O treinador reconhece “não ser fácil” manter uma equipa de futebol de muletas, devido às dificuldades sociais dos atletas. Quadro sénior do Ministério da Juventude e Desportos, revela que, com o pouco que ganha, adquire equipamentos para a sua formação, tida como a melhor de Angola.
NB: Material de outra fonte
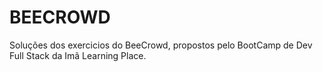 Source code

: # BEECROWD

Soluções dos exercicios do BeeCrowd, propostos pelo BootCamp de Dev Full Stack da Imã Learning Place. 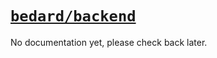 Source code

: # [`bedard/backend`](https://backend.scottbedard.net)

No documentation yet, please check back later.

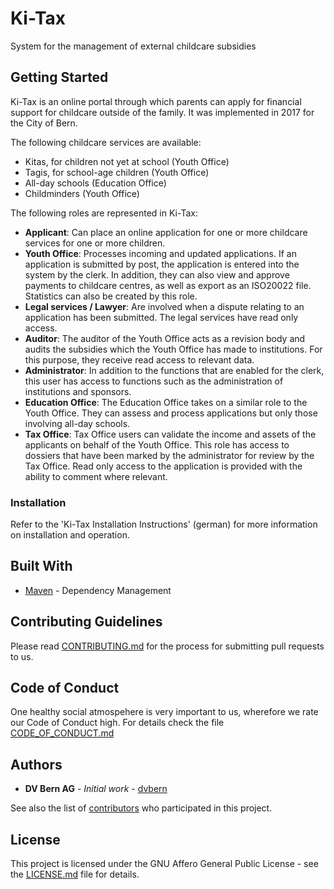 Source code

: # Ki-Tax

System for the management of external childcare subsidies

## Getting Started

Ki-Tax is an online portal through which parents can apply for financial support for childcare outside of the family. It was implemented in 2017 for the City of Bern.
 
The following childcare services are available:
 
* Kitas, for children not yet at school (Youth Office)
* Tagis, for school-age children (Youth Office)
* All-day schools (Education Office)
* Childminders (Youth Office)

The following roles are represented in Ki-Tax:
 
* **Applicant**: Can place an online application for one or more childcare services for one or more children.
* **Youth Office**: Processes incoming and updated applications. If an application is submitted by post, the application is entered into the system by the clerk. In addition, they can also view and approve payments to childcare centres, as well as export as an ISO20022 file. Statistics can also be created by this role.
* **Legal services / Lawyer**: Are involved when a dispute relating to an application has been submitted. The legal services have read only access.
* **Auditor**: The auditor of the Youth Office acts as a revision body and audits the subsidies which the Youth Office has made to institutions. For this purpose, they receive read access to relevant data.
* **Administrator**: In addition to the functions that are enabled for the clerk, this user has access to functions such as the administration of institutions and sponsors.
* **Education Office**: The Education Office takes on a similar role to the Youth Office.  They can assess and process applications but only those involving all-day schools.
* **Tax Office**: Tax Office users can validate the income and assets of the applicants on behalf of the Youth Office. This role has access to dossiers that have been marked by the administrator for review by the Tax Office. Read only access to the application is provided with the ability to comment where relevant.

### Installation

Refer to the 'Ki-Tax Installation Instructions' (german) for more information on installation and operation.

## Built With

* [Maven](https://maven.apache.org/) - Dependency Management

## Contributing Guidelines

Please read [CONTRIBUTING.md](CONTRIBUTING.md) for the process for submitting pull requests to us.

## Code of Conduct

One healthy social atmospehere is very important to us, wherefore we rate our Code of Conduct high.
 For details check the file [CODE_OF_CONDUCT.md](CODE_OF_CONDUCT.md)

## Authors

* **DV Bern AG** - *Initial work* - [dvbern](https://github.com/dvbern)

See also the list of [contributors](https://github.com/StadtBern/Ki-Tax/contributors)
 who participated in this project.

## License

This project is licensed under the GNU Affero General Public License - see the [LICENSE.md](LICENSE.md) file for details.

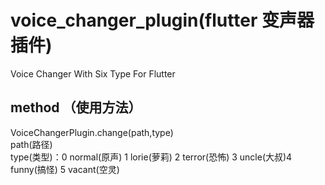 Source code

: # voice_changer_plugin(flutter 变声器插件)

Voice Changer With Six Type For Flutter

## method （使用方法）

VoiceChangerPlugin.change(path,type)  
path(路径)  
type(类型)：0 normal(原声) 1 lorie(萝莉) 2 terror(恐怖) 3 uncle(大叔)4 funny(搞怪) 5 vacant(空灵)


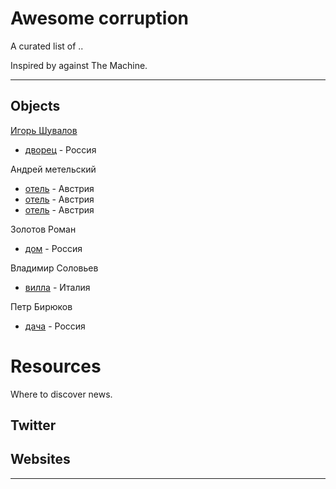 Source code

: # Awesome corruption

A curated list of ..

Inspired by against The Machine.

---

## Objects

[Игорь Шувалов](https://github.com/awesome-corruption/main/blob/master/data/shuvalov/readme.md)
* [дворец](https://github.com/awesome-corruption/main/tree/master/data/shuvalov/objects/mcv3) - Россия

Андрей метельский
* [отель](https://github.com/awesome-corruption/main/blob/master/herrenanger/readme.md) - Австрия
* [отель](https://github.com/awesome-corruption/main/blob/master/untere/readme.md) - Австрия
* [отель](https://github.com/awesome-corruption/main/blob/master/objects/ried/readme.md) - Австрия

Золотов Роман
* [дом](https://github.com/awesome-corruption/main/blob/master/objects/zolbar/readme.md) - Россия

Владимир Соловьев
* [вилла](https://github.com/awesome-corruption/main/blob/master/objects/vladimir-solovev-villa/readme.md) - Италия

Петр Бирюков
* [дача](https://github.com/awesome-corruption/main/blob/master/objects/petr-biryukov-dacha/readme.md) - Россия

# Resources

Where to discover news.


## Twitter


## Websites


- - -
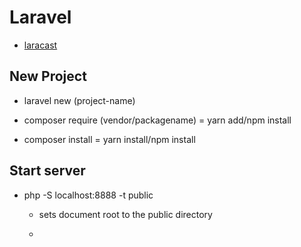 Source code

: # Laravel 
- [laracast](https://laracasts.com/series/laravel-5-fundamentals/episodes/1)

## New Project
- laravel new (project-name)

- composer require (vendor/packagename) = yarn add/npm install
- composer install = yarn install/npm install

## Start server
- php -S localhost:8888 -t public
  - sets document root to the public directory

  - 
 


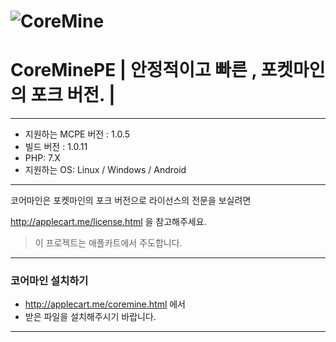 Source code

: 
# ![CoreMine](http://applecart.me/core.png)
# CoreMinePE | 안정적이고 빠른 , 포켓마인의 포크 버전. |
---------------------------------------
* 지원하는 MCPE 버전 : 1.0.5
* 빌드 버전 : 1.0.11
* PHP: 7.X
* 지원하는 OS: Linux / Windows / Android
---------------------------------------

코어마인은 포켓마인의 포크 버전으로 라이선스의 전문을 보실려면

http://applecart.me/license.html 을 참고해주세요.

> 이 프로젝트는 애플카트에서 주도합니다.

---------------------------------------
### 코어마인 설치하기
* http://applecart.me/coremine.html 에서
* 받은 파일을 설치해주시기 바랍니다.
--------------------------------------- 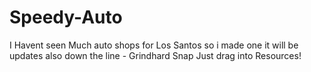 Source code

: # Speedy-Auto
I Havent seen Much auto shops for Los Santos so i made one it will be updates also down the line - Grindhard Snap
Just drag into Resources!
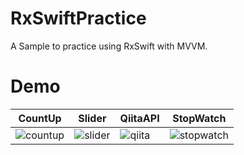 # RxSwiftPractice
A Sample to practice using RxSwift with MVVM.

# Demo
|CountUp|Slider|QiitaAPI|StopWatch|
|---|---|---|---|
|![countup](https://user-images.githubusercontent.com/67818255/134469307-0c7009df-5e33-4acc-bcd4-be0c66299c40.gif)|![slider](https://user-images.githubusercontent.com/67818255/134469326-3c312655-a6d6-4352-a5fc-81e6a3fd66a3.gif)|![qiita](https://user-images.githubusercontent.com/67818255/134469343-d38e7c0a-ae5e-400d-8c76-7212562b187a.gif)|![stopwatch](https://user-images.githubusercontent.com/67818255/134469355-40bdd72b-5478-48f6-b7bb-6faaf1ecafe7.gif)|
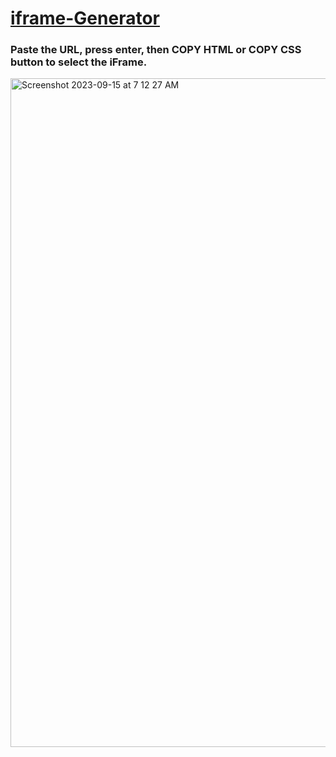 # <a href="https://iframe.jessejesse.com">iframe-Generator</a>
### Paste the URL, press enter, then COPY HTML or COPY CSS button to select the iFrame.
<img width="1070" alt="Screenshot 2023-09-15 at 7 12 27 AM" src="https://github.com/sudo-self/iframe-Generator/assets/119916323/7ac23e65-827d-4cfe-b68a-f8deba76fda2">
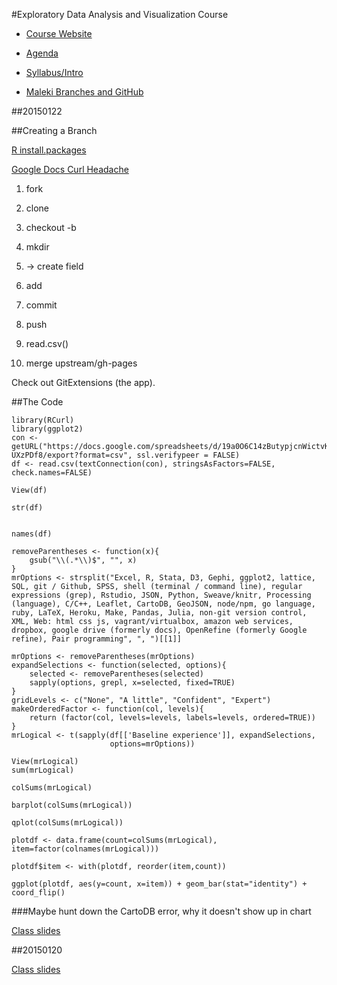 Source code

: #Exploratory Data Analysis and Visualization Course

* [Course Website](http://stat4701.github.io/edav/)


* [Agenda](https://github.com/stat4701/edav/blob/gh-pages/agenda.md)

* [Syllabus/Intro](https://github.com/stat4701/edav/blob/gh-pages/intro.md)

* [Maleki Branches and GitHub](https://github.com/malecki/edav/)


##20150122

##Creating a Branch

[R install.packages](http://math.usask.ca/~longhai/software/installrpkg.html)
	
[Google Docs Curl Headache](http://www.r-bloggers.com/a-tiny-rcurl-headache/)	
	
1. fork

2. clone

3. checkout -b <name>

4. mkdir

5. -> create field

6. add 

7. commit

8. push

9. read.csv()

10. merge upstream/gh-pages




Check out GitExtensions (the app). 
	
	
##The Code	
	
	library(RCurl)
	library(ggplot2)
	con <- getURL("https://docs.google.com/spreadsheets/d/19a0O6C14zButypjcnWictvKWeyPjPjQdrps-UXzPDf8/export?format=csv", ssl.verifypeer = FALSE)
	df <- read.csv(textConnection(con), stringsAsFactors=FALSE, check.names=FALSE)

	View(df)

	str(df)


	names(df)

	removeParentheses <- function(x){
	    gsub("\\(.*\\)$", "", x)
	}
	mrOptions <- strsplit("Excel, R, Stata, D3, Gephi, ggplot2, lattice, SQL, git / Github, SPSS, shell (terminal / command line), regular expressions (grep), Rstudio, JSON, Python, Sweave/knitr, Processing (language), C/C++, Leaflet, CartoDB, GeoJSON, node/npm, go language, ruby, LaTeX, Heroku, Make, Pandas, Julia, non-git version control, XML, Web: html css js, vagrant/virtualbox, amazon web services, dropbox, google drive (formerly docs), OpenRefine (formerly Google refine), Pair programming", ", ")[[1]]

	mrOptions <- removeParentheses(mrOptions)
	expandSelections <- function(selected, options){
	    selected <- removeParentheses(selected)
	    sapply(options, grepl, x=selected, fixed=TRUE)
	}
	gridLevels <- c("None", "A little", "Confident", "Expert")
	makeOrderedFactor <- function(col, levels){
	    return (factor(col, levels=levels, labels=levels, ordered=TRUE))
	}
	mrLogical <- t(sapply(df[['Baseline experience']], expandSelections, 
	                      options=mrOptions))

	View(mrLogical)
	sum(mrLogical)

	colSums(mrLogical)

	barplot(colSums(mrLogical))

	qplot(colSums(mrLogical))

	plotdf <- data.frame(count=colSums(mrLogical), item=factor(colnames(mrLogical)))

	plotdf$item <- with(plotdf, reorder(item,count))

	ggplot(plotdf, aes(y=count, x=item)) + geom_bar(stat="identity") + coord_flip()



###Maybe hunt down the CartoDB error, why it doesn't show up in chart


[Class slides](http://stat4701.github.io/edav/2015/01/20/intro/#/)

##20150120

[Class slides](http://stat4701.github.io/edav/2015/01/20/intro/#/)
Sente-se regozijado pelo seu atleta que fará carreira na Turquia, a partir do próximo mês, constituindo um efeito inédito, da modalidade em Angola

 

 

Campeões chegam hoje

A selecção de futebol com muletas regressa em Angola esta manhã, com o troféu de campeões do mundo na bagagem, vindo de Guadalajara, México, onde, no passado domingo à noite, conquistou o título, ao derrotar, na final, a similar da Turquia, por 5-4, no Estádio de Santa Lúcia, em San Juan de Los Lagos, México, após a marcação de grandes penalidades. Com este resultado, Angola conquista, pela primeira vez, o troféu mundial, depois de ter perdido na final, em 2014, também no México, diante da Rússia, por 1-3, no Estádio de Sinaloa. A selecção esteve representada por 12 atletas, o Misto de Luanda e do Huambo foram as equipas que mais atletas forneceram à selecção. E o Comité Paralímpico Angolano (CPA) teve um de orçamento de 36 milhões de kwanzas para Angola conseguir participar no Mundial do México.

 

 

PERFIL


Heno Guilherme

Idade: 26 ANOS

Local de nascimento: distrito do Sambizanga (Luanda)

Início da prática desportiva: 2011

Deficiência: pé direito (adquirida)

Equipa: Misto de Luanda

Posição: Ponta-de-lança

Selecção nacional: vice-campeão e campeão do mundo, em 2014 e 2018 (México). 2 participações em Taças das Nações (Gana e Quénia).

Títulos nacionais: campeonato em 2015, duas Taças de Angola em 2015 e 2016 e três Taças Fundação Lwini em 2011, 2013, 2015 e 2016.